Install from Rubygems as:

$ gem install mosql

Or build from source by:

$ gem build mosql.gemspec

And then install the built gem.

## The Collection Map file

In order to define a SQL schema and import your data, MoSQL needs a
collection map file describing the schema of your MongoDB data. (Don't
worry -- MoSQL can handle it if your mongo data doesn't always exactly
fit the stated schema. More on that later).

The collection map is a YAML file describing the databases and
collections in Mongo that you want to import, in terms of their SQL
types. An example collection map might be:

mongodb:
blog_posts:
:columns:
- id:
:source: _id
:type: TEXT
- author_name:
:source: author.name
:type: TEXT
- author_bio:
:source: author.bio
:type: TEXT
- title: TEXT
- created: DOUBLE PRECISION
:meta:
:table: blog_posts
:extra_props: true

Said another way, the collection map is a YAML file containing a hash
mapping

-> { -> }

Where a `` is a hash with `:columns` and
`:meta` fields.

`:columns` is a list of hashes mapping SQL column names to an hash
describing that column. This hash may contain the following fields:

* `:source`: The name of the attribute inside of MongoDB.
* `:type`: (Mandatory) The SQL type.

Use of the `:source` attribute allows for renaming attributes, and
extracting elements of a nested hash using MongoDB's
[dot notation][dot-notation]. In the above example, the `name` and
`bio` fields of the `author` sub-document will be expanded, and the
MongoDB `_id` field will be mapped to an SQL `id` column.

At present, MoSQL does not support using the dot notation to access
elements inside arrays.

As a shorthand, you can specify a one-element hash of the form `name:
TYPE`, in which case `name` will be used for both the source attribute
and the name of the destination column. You can see this shorthand for
the `title` and `created` attributes, above.

Every defined collection must include a mapping for the `_id`
attribute.

`:meta` contains metadata about this collection/table. It is
required to include at least `:table`, naming the SQL table this
collection will be mapped to. `extra_props` determines the handling of
unknown fields in MongoDB objects -- more about that later.

By default, `mosql` looks for a collection map in a file named
`collections.yml` in your current working directory, but you can
specify a different one with `-c` or `--collections`.

[dot-notation]: http://docs.mongodb.org/manual/core/document/#dot-notation

## Usage

Once you have a collection map. MoSQL usage is easy. The basic form
is:

mosql [-c collections.yml] [--sql postgres://sql-server/sql-db] [--mongo mongodb://mongo-uri]

By default, `mosql` connects to both PostgreSQL and MongoDB instances
running on default ports on localhost without authentication. You can
point it at different targets using the `--sql` and `--mongo`
command-line parameters.

`mosql` will:

1. Create the appropriate SQL tables
2. Import data from the Mongo database
3. Start tailing the mongo oplog, propagating changes from MongoDB to SQL.

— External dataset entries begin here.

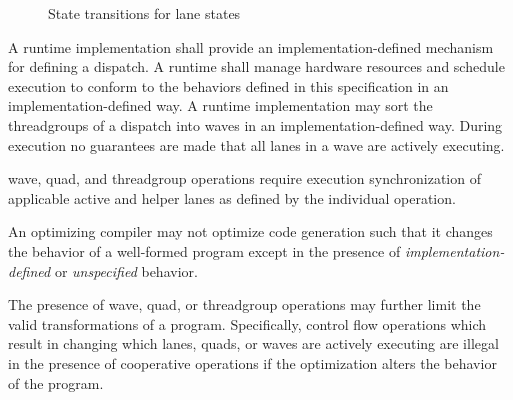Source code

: \begin{center}
\begin{figure}
  \centering
  \caption{State transitions for \gls{lane} states}
\end{figure}
\end{center}


\p A runtime implementation shall provide an implementation-defined mechanism
for defining a \gls{dispatch}. A runtime shall manage hardware resources and
schedule execution to conform to the behaviors defined in this specification in
an implementation-defined way. A runtime implementation may sort the
\gls{threadgroup}s of a \gls{dispatch} into \gls{wave}s in an
implementation-defined way. During execution no guarantees are made that all
\gls{lane}s in a \gls{wave} are actively executing.

\p \gls{wave}, \gls{quad}, and \gls{threadgroup} operations require execution
synchronization of applicable active and helper \gls{lane}s as defined by the
individual operation.


\p An optimizing compiler may not optimize code generation such that it changes
the behavior of a well-formed program except in the presence of
\textit{implementation-defined} or \textit{unspecified} behavior.

\p The presence of \gls{wave}, \gls{quad}, or \gls{threadgroup} operations
may further limit the valid transformations of a program. Specifically, control
flow operations which result in changing which \gls{lane}s, \gls{quad}s, or
\gls{wave}s are actively executing are illegal in the presence of cooperative
operations if the optimization alters the behavior of the program.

After the first run, `mosql` will store the status of the optailer in
the `mongo_sql` table in your SQL database, and automatically resume
where it left off. `mosql` uses the replset name to keep track of
which mongo database it's tailing, so that you can tail multiple
databases into the same SQL database. If you want to tail the same
replSet, or multiple replSets with the same name, for some reason, you
can use the `--service` flag to change the name `mosql` uses to track
state.

You likely want to run `mosql` against a secondary node, at least for
the initial import, which will cause large amounts of disk activity on
the target node. One option is to specify this in your connect URI:

mosql --mongo mongodb://node1,node2,node3?readPreference=secondary

(Note that this requires you be using at least version 1.8.3 of
`mongo-ruby-driver`)

## Advanced usage

For advanced scenarios, you can pass options to control mosql's
behavior. If you pass `--skip-tail`, mosql will do the initial import,
but not tail the oplog. This could be used, for example, to do an
import off of a backup snapshot, and then start the tailer on the live
cluster. This can also be useful for hosted services where you do not
have access to the oplog.

If you need to force a fresh reimport, run `--reimport`, which will
cause `mosql` to drop tables, create them anew, and do another import.

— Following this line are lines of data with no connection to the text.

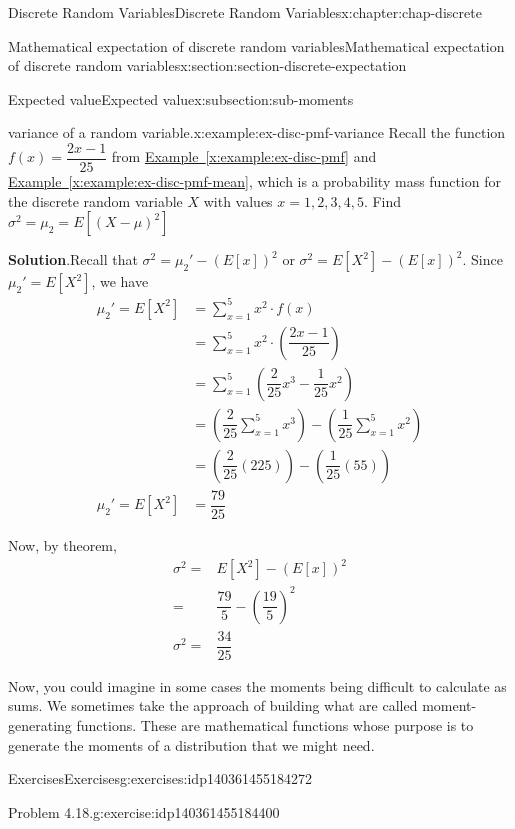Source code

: \documentclass[oneside,10pt,]{book}
\newcommand{\blocktitlefont}{\relax}
\newcommand{\xreffont}{\relax}
\numberwithin{equation}{section}
\newcommand{\amp}{&}
\begin{document}
\begin{chapterptx}{Discrete Random Variables}{}{Discrete Random Variables}{}{}{x:chapter:chap-discrete}
\begin{sectionptx}{Mathematical expectation of discrete random variables}{}{Mathematical expectation of discrete random variables}{}{}{x:section:section-discrete-expectation}
\begin{subsectionptx}{Expected value}{}{Expected value}{}{}{x:subsection:sub-moments}
\begin{example}{variance of a random variable.}{x:example:ex-disc-pmf-variance}
Recall the function \(f(x) = \dfrac{2x-1}{25}\) from \hyperref[x:example:ex-disc-pmf]{Example~{\xreffont\ref{x:example:ex-disc-pmf}}} and \hyperref[x:example:ex-disc-pmf-mean]{Example~{\xreffont\ref{x:example:ex-disc-pmf-mean}}}, which is a probability mass function for the discrete random variable \(X\) with values \(x=1,2,3,4,5\).  Find \(\sigma^2 = \mu_{2} = E[(X - \mu)^2]\)%
\par\smallskip%
\noindent\textbf{\blocktitlefont Solution}.\hypertarget{g:solution:idp140361455176096}{}\quad{}Recall that \(\sigma^2 = \mu_{2}' - \left(E[x]\right)^2\) or \(\sigma^2 = E[X^2] - \left(E[x]\right)^2\). Since \(\mu_{2}' = E[X^2]\), we have%
\begin{align*}
\mu_{2}' = E[X^2] \amp = \sum\limits_{x=1}^5 x^2\cdot f(x)\\
\amp = \sum\limits_{x=1}^5 x^2\cdot \left(\dfrac{2x-1}{25}\right)\\
\amp = \sum\limits_{x=1}^5 \left(\dfrac{2}{25}x^3 - \dfrac{1}{25}x^2\right)\\
\amp = \left(\dfrac{2}{25}\sum\limits_{x=1}^5 x^3\right) - \left(\dfrac{1}{25}\sum\limits_{x=1}^5 x^2\right)\\
\amp = \left(\dfrac{2}{25}\left(225\right)\right) - \left(\dfrac{1}{25}\left(55\right)\right)\\
\mu_{2}' = E[X^2] \amp = \dfrac{79}{25}
\end{align*}
%
\par
Now, by theorem,%
\begin{align*}
\sigma^2 = \amp E[X^2] - \left(E[x]\right)^2\\
= \amp \dfrac{79}{5} - \left(\dfrac{19}{5}\right)^2\\
\sigma^2 = \amp  \dfrac{34}{25}
\end{align*}
%
\end{example}
Now, you could imagine in some cases the moments being difficult to calculate as sums. We sometimes take the approach of building what are called moment-generating functions. These are mathematical functions whose purpose is to generate the moments of a distribution that we might need.%
\end{subsectionptx}
%
%
\typeout{************************************************}
\typeout{************************************************}
%
\begin{exercises-subsection}{Exercises}{}{Exercises}{}{}{g:exercises:idp140361455184272}
\begin{divisionexercise}{1}{Problem 4.18.}{}{g:exercise:idp140361455184400}%

\end{divisionexercise}
\end{exercises-subsection}
\end{sectionptx}
\end{chapterptx}
\end{document}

Normaly, MoSQL will scan through a list of the databases on the mongo
server you connect to. You avoid this behavior by specifiying a specific
mongo db to connect to with the `--only-db [dbname]` option. This is
useful for hosted services which do not let you list all databases (via
the `listDatabases` command).

## Schema mismatches and _extra_props

If MoSQL encounters values in the MongoDB database that don't fit
within the stated schema (e.g. a floating-point value in a INTEGER
field), it will log a warning, ignore the entire object, and continue.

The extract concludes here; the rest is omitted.